«Si la règle n’est pas bonne il faut la changer»
Rencontre avec le président du Gappi, Éric Delacour, sur la place et le fonctionnement du groupement.
Après une année marquée par l’amende des endiviers, le Groupement des producteurs de pommes de terre livrant à McCain a mis en place une réflexion sur son organisation. Éric Delacour, président du Gappi, nous fait part de sa vision des choses.
Comment s’est déroulée l’année 2012 pour le Gappi ?
2012 a été une année très importante pour notre structure. Comme toutes les organisations professionnelles, nous avons été marqués par les amendes infligées aux endiviers par l’Autorité de la concurrence. Nous avons pris conscience que le secteur agricole ne faisait pas exception en matière de droit de la concurrence. Concernant le Gappi, nous avons procédé, avec des juristes, à une évaluation des risques en la matière. En fait, dans le contexte législatif actuel, 2 solutions se dessinent : soit le Gappi rentre dans un schéma de coopérative, soit la structure telle qu’elle fonctionne aujourd’hui s’arrête. Mais pour moi, une troisième solution est possible avec une évolution des règles de la concurrence pour le secteur agricole. Le message à faire passer est clair : si la règle n’est pas bonne, il faut la changer. Je souhaite mettre en place un plan d’action pour permettre à notre structure de continuer d’exister. Les producteurs doivent pouvoir s’organiser pour se positionner sur des marchés pertinents. Aujourd’hui, dans un marché intérieur saturé, ce sont les marchés européens et mondiaux qui vont permettre du développement.
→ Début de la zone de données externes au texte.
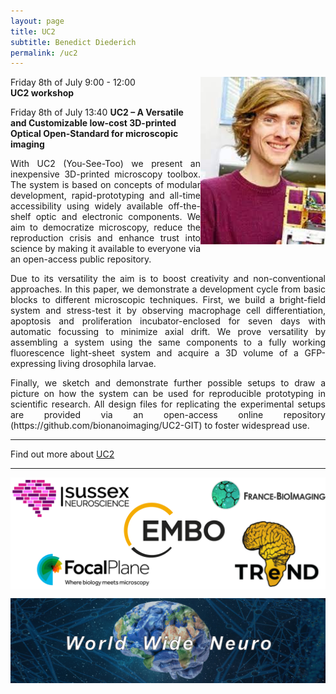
 ```yaml
---
layout: page
title: UC2
subtitle: Benedict Diederich
permalink: /uc2
---
```


<img align="right" width="200" src="./assets/Thumbnails/Benedict.jpg"/>

Friday 8th of July 9:00 - 12:00  
<strong>UC2 workshop</strong>

Friday 8th of July 13:40
<strong>UC2 – A Versatile and Customizable low-cost 3D-printed Optical Open-Standard for microscopic imaging</strong>

<p style='text-align: justify;'>
With UC2 (You-See-Too) we present an inexpensive 3D-printed microscopy toolbox. The system is based on concepts of modular development, rapid-prototyping and all-time accessibility using widely available off-the-shelf optic and electronic components. We aim to democratize microscopy, reduce the reproduction crisis and enhance trust into science by making it available to everyone via an open-access public repository.
</p>

<p style='text-align: justify;'>
 Due to its versatility the aim is to boost creativity and non-conventional approaches. In this paper, we demonstrate a development cycle from basic blocks to different microscopic techniques. First, we build a bright-field system and stress-test it by observing macrophage cell differentiation, apoptosis and proliferation incubator-enclosed for seven days with automatic focussing to minimize axial drift. We prove versatility by assembling a system using the same components to a fully working fluorescence light-sheet system and acquire a 3D volume of a GFP-expressing living drosophila larvae.
</p>

<p style='text-align: justify;'>
Finally, we sketch and demonstrate further possible setups to draw a picture on how the system can be used for reproducible prototyping in scientific research. All design files for replicating the experimental setups are provided via an open-access online repository (https://github.com/bionanoimaging/UC2-GIT) to foster widespread use.
</p>


---

Find out more about <a href="https://github.com/openUC2/UC2-GIT">UC2</a>

---

<img align="center" src="./assets/Logos/sponsors.png"/>


<img align="center"><img src="./assets/Logos/WWN.png"/>
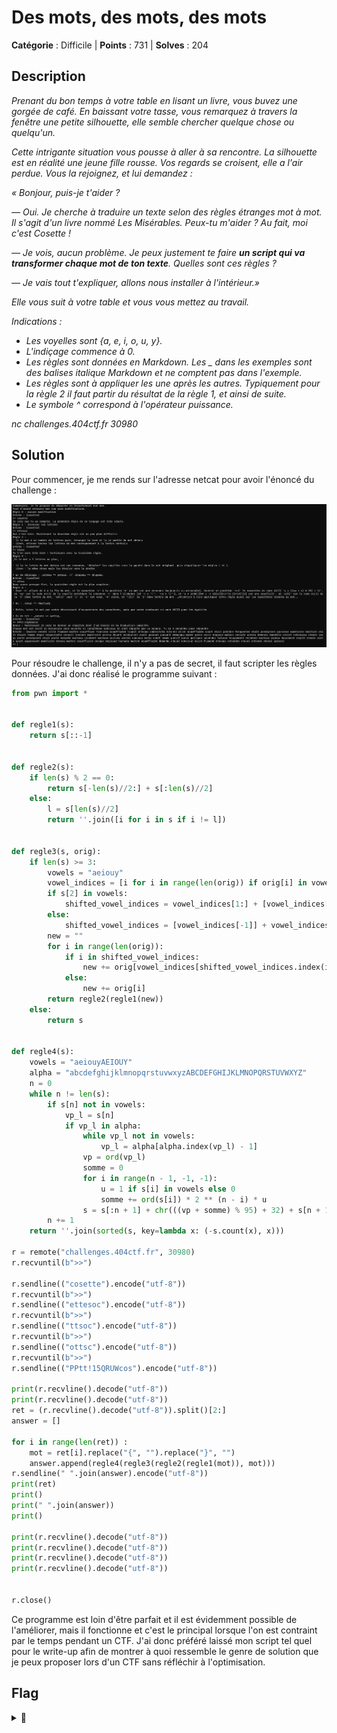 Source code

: # Des mots, des mots, des mots

**Catégorie** : Difficile | **Points** : 731 | **Solves** : 204

## Description

*Prenant du bon temps à votre table en lisant un livre, vous buvez une gorgée de café. En baissant votre tasse, vous remarquez à travers la fenêtre une petite silhouette, elle semble chercher quelque chose ou quelqu'un.*

*Cette intrigante situation vous pousse à aller à sa rencontre. La silhouette est en réalité une jeune fille rousse. Vos regards se croisent, elle a l'air perdue. Vous la rejoignez, et lui demandez :*

*« Bonjour, puis-je t'aider ?*

*— Oui. Je cherche à traduire un texte selon des règles étranges mot à mot. Il s'agit d'un livre nommé Les Misérables. Peux-tu m'aider ? Au fait, moi c'est Cosette !*

*— Je vois, aucun problème. Je peux justement te faire **un script qui va transformer chaque mot de ton texte**. Quelles sont ces règles ?*

*— Je vais tout t'expliquer, allons nous installer à l'intérieur.»*

*Elle vous suit à votre table et vous vous mettez au travail.*

*Indications :*

- *Les voyelles sont {a, e, i, o, u, y}.*
- *L'indiçage commence à 0.*
- *Les règles sont données en Markdown. Les _ dans les exemples sont des balises italique Markdown et ne comptent pas dans l'exemple.*
- *Les règles sont à appliquer les une après les autres. Typiquement pour la règle 2 il faut partir du résultat de la règle 1, et ainsi de suite.*
- *Le symbole ^ correspond à l'opérateur puissance.*

*nc challenges.404ctf.fr 30980*

## Solution

Pour commencer, je me rends sur l'adresse netcat pour avoir l'énoncé du challenge :

<p align="center">
  <img src="enonce.png" alt="enonce" width="800">
</p>

Pour résoudre le challenge, il n'y a pas de secret, il faut scripter les règles données. J'ai donc réalisé le programme suivant :

```py
from pwn import *


def regle1(s):
    return s[::-1]


def regle2(s):
    if len(s) % 2 == 0:
        return s[-len(s)//2:] + s[:len(s)//2]
    else:
        l = s[len(s)//2]
        return ''.join([i for i in s if i != l])


def regle3(s, orig):
    if len(s) >= 3:
        vowels = "aeiouy"
        vowel_indices = [i for i in range(len(orig)) if orig[i] in vowels]
        if s[2] in vowels:
            shifted_vowel_indices = vowel_indices[1:] + [vowel_indices[0]]
        else:
            shifted_vowel_indices = [vowel_indices[-1]] + vowel_indices[:-1]
        new = ""
        for i in range(len(orig)):
            if i in shifted_vowel_indices:
                new += orig[vowel_indices[shifted_vowel_indices.index(i)]]
            else:
                new += orig[i]
        return regle2(regle1(new))
    else:
        return s


def regle4(s):
    vowels = "aeiouyAEIOUY"
    alpha = "abcdefghijklmnopqrstuvwxyzABCDEFGHIJKLMNOPQRSTUVWXYZ"
    n = 0
    while n != len(s):
        if s[n] not in vowels:
            vp_l = s[n]
            if vp_l in alpha:
                while vp_l not in vowels:
                    vp_l = alpha[alpha.index(vp_l) - 1]
                vp = ord(vp_l)
                somme = 0
                for i in range(n - 1, -1, -1):
                    u = 1 if s[i] in vowels else 0
                    somme += ord(s[i]) * 2 ** (n - i) * u
                s = s[:n + 1] + chr(((vp + somme) % 95) + 32) + s[n + 1:]
        n += 1
    return ''.join(sorted(s, key=lambda x: (-s.count(x), x)))

r = remote("challenges.404ctf.fr", 30980)
r.recvuntil(b">>")

r.sendline(("cosette").encode("utf-8"))
r.recvuntil(b">>")
r.sendline(("ettesoc").encode("utf-8"))
r.recvuntil(b">>")
r.sendline(("ttsoc").encode("utf-8"))
r.recvuntil(b">>")
r.sendline(("ottsc").encode("utf-8"))
r.recvuntil(b">>")
r.sendline(("PPtt!15QRUWcos").encode("utf-8"))

print(r.recvline().decode("utf-8"))
print(r.recvline().decode("utf-8"))
ret = (r.recvline().decode("utf-8")).split()[2:]
answer = []

for i in range(len(ret)) :
    mot = ret[i].replace("{", "").replace("}", "")
    answer.append(regle4(regle3(regle2(regle1(mot)), mot)))
r.sendline(" ".join(answer).encode("utf-8"))
print(ret)
print()
print(" ".join(answer))
print()

print(r.recvline().decode("utf-8"))
print(r.recvline().decode("utf-8"))
print(r.recvline().decode("utf-8"))
print(r.recvline().decode("utf-8"))


r.close()
```

Ce programme est loin d'être parfait et il est évidemment possible de l'améliorer, mais il fonctionne et c'est le principal lorsque l'on est contraint par le temps pendant un CTF. J'ai donc préféré laissé mon script tel quel pour le write-up afin de montrer à quoi ressemble le genre de solution que je peux proposer lors d'un CTF sans réfléchir à l'optimisation.

## Flag

<details>
<summary>🚩</summary>

```
404CTF{:T]cdeikm_)W_doprsu_nt_;adei}
```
Pour vous, le Gappi va-t-il à l’encontre du droit de la concurrence ?
Le groupement constitue un avantage compétitif, mais pour nous, il ne constitue pas un élément bloquant sur la lisibilité du marché. Plusieurs arguments nous permettent de le dire. Tout d’abord, le Gappi est un petit acteur par rapport à l’ensemble de la production de pommes de terre en Europe. Ensuite, les producteurs du groupement ne sont pas obligés de signer les contrats proposés par l’industriel. De plus, chacun est libre de choisir sa période de livraison, sa variété, ses volumes. Enfin, les producteurs ont plusieurs possibilités pour travailler avec l’industriel : ils peuvent choisir de travailler via le groupement, mais aussi via une coopérative ou un négociant.
Pourquoi ne pas faire évoluer le Gappi en coopérative comme le suggère l’Union nationale des producteurs de pommes de terre (UNPT) ?
Je pense que les producteurs sont attachés à la structure du Gappi qui les représente. Elle est économiquement acceptable pour la filière. Les agriculteurs ne souhaitent pas voir les frais de fonctionnement augmenter. Ce qui arriverait inévitablement si le Gappi devenait une coopérative. Pour moi, le producteur doit rester responsable de sa commercialisation.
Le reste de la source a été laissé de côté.